The United Nations defines femicide as the murder of a woman or girl on the grounds of her sex and/or gender. While femicide includes all killing of women by men, most of the time women are killed by their partners or former partners. According to Canada’s Chief Public Health Officer, Dr. Gregory Taylor, one woman is killed every four days by a male member of her family. Of those, one woman is killed every six days by her partner or former partner.
If other cases – unsolved murders, missing women, women who die living on the street because they have fled violence in their homes – were included, the numbers of women dead because of male violence would rise significantly.
What have we learned?
Ontario’s Domestic Violence Death Review Committee (DVDRC) was established in 2003, in response to recommendations made by the juries in two major inquests: one into the murder of Arlene May by her former boyfriend Randy Iles and the other into the murder of Gillian Hadley by her estranged husband Ralph.
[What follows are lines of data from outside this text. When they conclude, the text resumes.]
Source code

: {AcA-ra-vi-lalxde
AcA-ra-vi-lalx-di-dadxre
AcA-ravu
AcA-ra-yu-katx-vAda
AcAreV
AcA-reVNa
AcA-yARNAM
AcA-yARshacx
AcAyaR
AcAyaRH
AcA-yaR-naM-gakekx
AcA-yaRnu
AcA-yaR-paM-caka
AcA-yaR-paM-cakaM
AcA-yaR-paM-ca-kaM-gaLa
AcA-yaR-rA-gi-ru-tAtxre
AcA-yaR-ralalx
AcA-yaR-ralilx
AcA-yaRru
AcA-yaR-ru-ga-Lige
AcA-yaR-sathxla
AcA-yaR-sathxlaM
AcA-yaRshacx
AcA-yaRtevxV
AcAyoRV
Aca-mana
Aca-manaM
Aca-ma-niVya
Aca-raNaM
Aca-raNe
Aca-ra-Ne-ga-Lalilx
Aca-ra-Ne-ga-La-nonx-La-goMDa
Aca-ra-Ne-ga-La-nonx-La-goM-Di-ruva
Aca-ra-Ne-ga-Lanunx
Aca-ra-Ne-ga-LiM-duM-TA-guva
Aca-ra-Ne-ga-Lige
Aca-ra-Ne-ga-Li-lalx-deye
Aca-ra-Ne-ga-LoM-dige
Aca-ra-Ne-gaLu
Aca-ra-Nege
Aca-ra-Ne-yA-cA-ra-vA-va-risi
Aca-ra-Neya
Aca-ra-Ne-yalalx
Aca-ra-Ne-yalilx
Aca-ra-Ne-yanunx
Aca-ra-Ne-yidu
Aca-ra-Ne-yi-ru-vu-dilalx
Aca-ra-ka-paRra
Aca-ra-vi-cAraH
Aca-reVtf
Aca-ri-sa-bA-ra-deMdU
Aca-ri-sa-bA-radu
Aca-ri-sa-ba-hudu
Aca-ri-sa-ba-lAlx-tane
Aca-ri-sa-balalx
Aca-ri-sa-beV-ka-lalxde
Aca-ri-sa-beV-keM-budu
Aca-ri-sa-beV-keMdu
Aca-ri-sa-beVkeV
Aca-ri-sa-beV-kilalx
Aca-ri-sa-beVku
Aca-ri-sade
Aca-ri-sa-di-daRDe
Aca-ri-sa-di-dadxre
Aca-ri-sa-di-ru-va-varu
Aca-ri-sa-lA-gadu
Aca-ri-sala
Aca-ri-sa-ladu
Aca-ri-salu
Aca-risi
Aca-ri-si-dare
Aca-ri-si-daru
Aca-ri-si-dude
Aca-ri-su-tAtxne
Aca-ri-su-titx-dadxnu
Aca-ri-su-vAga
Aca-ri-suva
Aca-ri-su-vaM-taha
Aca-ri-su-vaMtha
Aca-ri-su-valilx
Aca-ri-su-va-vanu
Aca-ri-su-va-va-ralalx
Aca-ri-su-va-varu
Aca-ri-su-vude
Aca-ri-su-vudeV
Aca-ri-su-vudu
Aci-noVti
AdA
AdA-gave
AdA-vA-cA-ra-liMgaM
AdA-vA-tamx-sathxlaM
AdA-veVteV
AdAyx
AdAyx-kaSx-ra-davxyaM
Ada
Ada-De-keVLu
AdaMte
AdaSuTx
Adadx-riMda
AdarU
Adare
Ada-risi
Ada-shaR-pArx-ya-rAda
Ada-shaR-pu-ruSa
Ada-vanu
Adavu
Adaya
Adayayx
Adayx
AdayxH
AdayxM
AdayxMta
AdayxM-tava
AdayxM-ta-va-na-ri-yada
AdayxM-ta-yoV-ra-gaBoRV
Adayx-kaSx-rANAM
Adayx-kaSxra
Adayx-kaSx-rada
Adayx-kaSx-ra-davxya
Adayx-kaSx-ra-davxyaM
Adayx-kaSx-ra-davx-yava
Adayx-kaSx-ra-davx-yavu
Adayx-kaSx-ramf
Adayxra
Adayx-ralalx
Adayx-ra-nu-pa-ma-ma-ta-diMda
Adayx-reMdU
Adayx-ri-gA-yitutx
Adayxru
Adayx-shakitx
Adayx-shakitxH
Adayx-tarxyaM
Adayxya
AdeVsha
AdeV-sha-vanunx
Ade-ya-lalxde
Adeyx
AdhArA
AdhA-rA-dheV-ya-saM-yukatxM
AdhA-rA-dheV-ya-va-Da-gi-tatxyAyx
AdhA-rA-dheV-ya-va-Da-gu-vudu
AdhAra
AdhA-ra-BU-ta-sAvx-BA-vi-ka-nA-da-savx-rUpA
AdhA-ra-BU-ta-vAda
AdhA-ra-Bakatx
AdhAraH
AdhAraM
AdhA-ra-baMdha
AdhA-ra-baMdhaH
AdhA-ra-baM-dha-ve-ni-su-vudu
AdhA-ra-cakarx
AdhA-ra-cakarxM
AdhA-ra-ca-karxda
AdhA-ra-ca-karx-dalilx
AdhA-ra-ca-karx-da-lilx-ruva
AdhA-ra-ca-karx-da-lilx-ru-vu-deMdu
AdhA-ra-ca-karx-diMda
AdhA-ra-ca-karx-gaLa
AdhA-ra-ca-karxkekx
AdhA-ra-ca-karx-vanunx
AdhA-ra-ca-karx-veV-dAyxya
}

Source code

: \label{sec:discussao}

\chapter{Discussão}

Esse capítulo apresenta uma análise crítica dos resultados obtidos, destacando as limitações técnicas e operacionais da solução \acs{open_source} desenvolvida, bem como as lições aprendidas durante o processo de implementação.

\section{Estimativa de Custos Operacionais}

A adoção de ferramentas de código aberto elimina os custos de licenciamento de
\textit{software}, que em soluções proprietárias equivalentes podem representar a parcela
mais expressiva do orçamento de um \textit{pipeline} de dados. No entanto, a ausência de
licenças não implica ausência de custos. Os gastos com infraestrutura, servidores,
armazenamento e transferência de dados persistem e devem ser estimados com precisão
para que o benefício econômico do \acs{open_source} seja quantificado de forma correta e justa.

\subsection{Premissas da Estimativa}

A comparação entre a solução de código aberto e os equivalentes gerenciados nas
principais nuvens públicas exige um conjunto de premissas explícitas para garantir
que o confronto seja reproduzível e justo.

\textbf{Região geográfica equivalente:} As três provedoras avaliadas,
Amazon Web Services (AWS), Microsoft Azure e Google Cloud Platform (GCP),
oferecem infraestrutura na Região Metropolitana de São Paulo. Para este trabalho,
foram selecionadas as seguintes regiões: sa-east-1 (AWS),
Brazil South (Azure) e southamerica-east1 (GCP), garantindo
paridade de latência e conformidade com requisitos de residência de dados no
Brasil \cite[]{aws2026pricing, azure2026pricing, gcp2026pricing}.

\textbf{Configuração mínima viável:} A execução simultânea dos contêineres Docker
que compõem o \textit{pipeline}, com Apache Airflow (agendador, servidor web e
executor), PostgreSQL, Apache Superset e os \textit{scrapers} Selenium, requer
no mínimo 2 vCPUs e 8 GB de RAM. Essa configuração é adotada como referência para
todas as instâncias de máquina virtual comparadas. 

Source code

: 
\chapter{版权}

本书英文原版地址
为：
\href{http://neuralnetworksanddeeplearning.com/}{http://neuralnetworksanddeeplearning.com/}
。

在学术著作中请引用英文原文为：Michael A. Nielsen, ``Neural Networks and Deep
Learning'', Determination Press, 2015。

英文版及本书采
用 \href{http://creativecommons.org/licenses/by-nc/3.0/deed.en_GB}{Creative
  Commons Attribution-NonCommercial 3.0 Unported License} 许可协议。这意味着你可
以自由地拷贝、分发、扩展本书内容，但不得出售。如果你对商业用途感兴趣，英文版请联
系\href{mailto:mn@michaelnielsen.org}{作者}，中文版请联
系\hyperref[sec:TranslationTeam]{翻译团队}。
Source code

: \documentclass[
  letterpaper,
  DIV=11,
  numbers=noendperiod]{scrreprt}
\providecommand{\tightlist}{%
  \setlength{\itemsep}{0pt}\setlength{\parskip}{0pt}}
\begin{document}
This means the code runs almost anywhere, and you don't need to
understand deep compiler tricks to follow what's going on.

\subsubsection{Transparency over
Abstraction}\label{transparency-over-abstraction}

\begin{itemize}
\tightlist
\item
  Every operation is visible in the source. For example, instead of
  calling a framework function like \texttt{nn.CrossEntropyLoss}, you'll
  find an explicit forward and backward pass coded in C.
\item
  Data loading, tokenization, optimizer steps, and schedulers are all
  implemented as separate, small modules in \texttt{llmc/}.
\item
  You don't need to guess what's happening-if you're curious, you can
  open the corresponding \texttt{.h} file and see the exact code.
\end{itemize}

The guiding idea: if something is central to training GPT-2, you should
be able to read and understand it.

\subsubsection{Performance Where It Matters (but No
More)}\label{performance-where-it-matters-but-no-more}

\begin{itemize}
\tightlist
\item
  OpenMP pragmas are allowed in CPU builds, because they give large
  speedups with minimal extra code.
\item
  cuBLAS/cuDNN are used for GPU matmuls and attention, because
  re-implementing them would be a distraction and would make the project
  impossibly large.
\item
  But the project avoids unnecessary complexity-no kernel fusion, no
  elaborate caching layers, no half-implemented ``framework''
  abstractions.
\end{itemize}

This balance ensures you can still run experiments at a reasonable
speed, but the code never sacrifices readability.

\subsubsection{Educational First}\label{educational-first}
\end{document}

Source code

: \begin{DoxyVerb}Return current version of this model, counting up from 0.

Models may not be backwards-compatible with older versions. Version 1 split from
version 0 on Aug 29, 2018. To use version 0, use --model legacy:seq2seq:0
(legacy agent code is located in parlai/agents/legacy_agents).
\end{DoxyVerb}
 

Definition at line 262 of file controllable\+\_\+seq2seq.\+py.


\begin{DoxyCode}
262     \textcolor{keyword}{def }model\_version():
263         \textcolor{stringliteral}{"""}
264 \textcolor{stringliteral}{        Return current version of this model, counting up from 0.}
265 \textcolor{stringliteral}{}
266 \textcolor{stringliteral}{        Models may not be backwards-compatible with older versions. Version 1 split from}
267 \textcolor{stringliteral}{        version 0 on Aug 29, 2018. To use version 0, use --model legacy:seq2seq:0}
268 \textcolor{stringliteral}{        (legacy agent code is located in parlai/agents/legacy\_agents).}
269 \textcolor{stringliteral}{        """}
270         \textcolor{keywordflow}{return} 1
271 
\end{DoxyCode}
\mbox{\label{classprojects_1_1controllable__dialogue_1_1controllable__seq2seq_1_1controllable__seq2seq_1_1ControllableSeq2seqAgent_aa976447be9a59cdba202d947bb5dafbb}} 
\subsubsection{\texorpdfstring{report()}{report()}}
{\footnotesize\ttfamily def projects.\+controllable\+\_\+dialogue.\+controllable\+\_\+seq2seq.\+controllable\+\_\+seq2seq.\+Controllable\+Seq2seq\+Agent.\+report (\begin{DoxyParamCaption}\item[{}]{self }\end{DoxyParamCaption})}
The DVDRC reviews domestic violence homicides in Ontario and makes recommendations to help prevent such deaths in the future.
After more than a decade of work, the DVDRC has noted some clear patterns:
- most victims — more than 90% – of domestic homicide are women and children
- 74% of the time, there has been a history of domestic violence
- in 68% of the cases reviewed, there was a pending or recent separation
- 72% of the time, there are seven or more risk factors present
- 1/3 of the cases are murder/suicides
How can we turn the tide?
In response to the Special Rapporteur’s call, Canada has just launched the Canadian Femicide Observatory for Justice and Accountability. Located at the University of Guelph’s Centre for the Study of Social and Legal Responses to Violence, the Observatory is headed up by Myrna Dawson, Canada Research Chair in Public Policy in Criminal Justice. Dawson also sits on the DVDRC.
The Observatory will function as a web-based research and information centre with the goal of preventing femicide and other forms of gender-based killings in Canada.
Its work of conducting, mobilizing, exchanging and promoting research and knowledge will be led by a multidisciplinary, multi-sectoral panel of experts from across the country.
Encouragingly, the list of types of femicide it plans to monitor and investigate is long and broad-reaching, including both intimate and non-intimate killings of women as well as the killing of women in armed conflict, culturally framed killings and killings associated with human trafficking and sex work, among others.
It is my hope that the work of the Observatory leads directly and quickly to systemic changes across all systems that are or should become involved to prevent femicide.
Women in Canada do not need yet another report that gathers attention when it is released and then dust as it sits on a shelf with all the other reports that have been generated over the years. It is time to start to end the worldwide war on women; a war that is raging right here in this country.